++++ Information given ++++

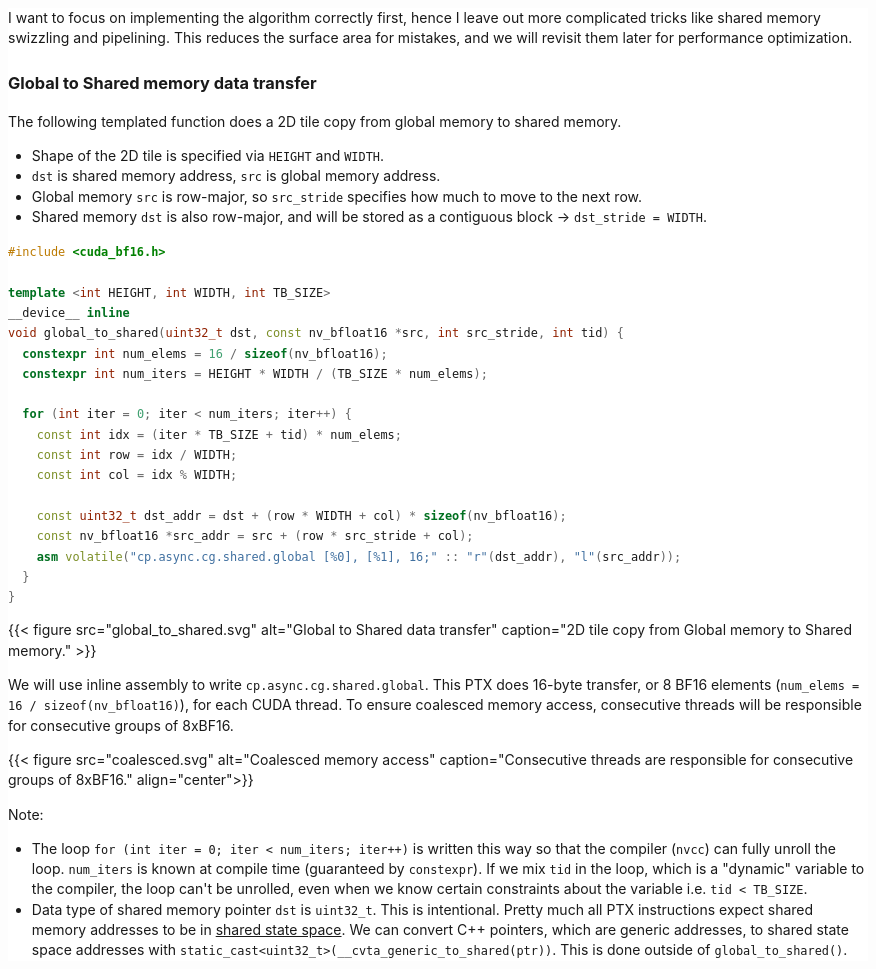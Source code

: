 I want to focus on implementing the algorithm correctly first, hence I leave out more complicated tricks like shared memory swizzling and pipelining. This reduces the surface area for mistakes, and we will revisit them later for performance optimization.

### Global to Shared memory data transfer

The following templated function does a 2D tile copy from global memory to shared memory.
- Shape of the 2D tile is specified via `HEIGHT` and `WIDTH`.
- `dst` is shared memory address, `src` is global memory address.
- Global memory `src` is row-major, so `src_stride` specifies how much to move to the next row.
- Shared memory `dst` is also row-major, and will be stored as a contiguous block -> `dst_stride = WIDTH`.

```cpp
#include <cuda_bf16.h>

template <int HEIGHT, int WIDTH, int TB_SIZE>
__device__ inline
void global_to_shared(uint32_t dst, const nv_bfloat16 *src, int src_stride, int tid) {
  constexpr int num_elems = 16 / sizeof(nv_bfloat16);
  constexpr int num_iters = HEIGHT * WIDTH / (TB_SIZE * num_elems);

  for (int iter = 0; iter < num_iters; iter++) {
    const int idx = (iter * TB_SIZE + tid) * num_elems;
    const int row = idx / WIDTH;
    const int col = idx % WIDTH;

    const uint32_t dst_addr = dst + (row * WIDTH + col) * sizeof(nv_bfloat16);
    const nv_bfloat16 *src_addr = src + (row * src_stride + col);
    asm volatile("cp.async.cg.shared.global [%0], [%1], 16;" :: "r"(dst_addr), "l"(src_addr));
  }
}
```

{{< figure src="global_to_shared.svg" alt="Global to Shared data transfer" caption="2D tile copy from Global memory to Shared memory." >}}

We will use inline assembly to write `cp.async.cg.shared.global`. This PTX does 16-byte transfer, or 8 BF16 elements (`num_elems = 16 / sizeof(nv_bfloat16)`), for each CUDA thread. To ensure coalesced memory access, consecutive threads will be responsible for consecutive groups of 8xBF16.

{{< figure src="coalesced.svg" alt="Coalesced memory access" caption="Consecutive threads are responsible for consecutive groups of 8xBF16." align="center">}}

Note:
- The loop `for (int iter = 0; iter < num_iters; iter++)` is written this way so that the compiler (`nvcc`) can fully unroll the loop. `num_iters` is known at compile time (guaranteed by `constexpr`). If we mix `tid` in the loop, which is a "dynamic" variable to the compiler, the loop can't be unrolled, even when we know certain constraints about the variable i.e. `tid < TB_SIZE`.
- Data type of shared memory pointer `dst` is `uint32_t`. This is intentional. Pretty much all PTX instructions expect shared memory addresses to be in [shared state space](https://docs.nvidia.com/cuda/parallel-thread-execution/#state-spaces). We can convert C++ pointers, which are generic addresses, to shared state space addresses with `static_cast<uint32_t>(__cvta_generic_to_shared(ptr))`. This is done outside of `global_to_shared()`.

++++

• _Your assignment_
Please copy out each line of the data in which the word "constexpr" occurs.

• _The completed task_
  constexpr int num_elems = 16 / sizeof(nv_bfloat16);
  constexpr int num_iters = HEIGHT * WIDTH / (TB_SIZE * num_elems);
- The loop `for (int iter = 0; iter < num_iters; iter++)` is written this way so that the compiler (`nvcc`) can fully unroll the loop. `num_iters` is known at compile time (guaranteed by `constexpr`). If we mix `tid` in the loop, which is a "dynamic" variable to the compiler, the loop can't be unrolled, even when we know certain constraints about the variable i.e. `tid < TB_SIZE`.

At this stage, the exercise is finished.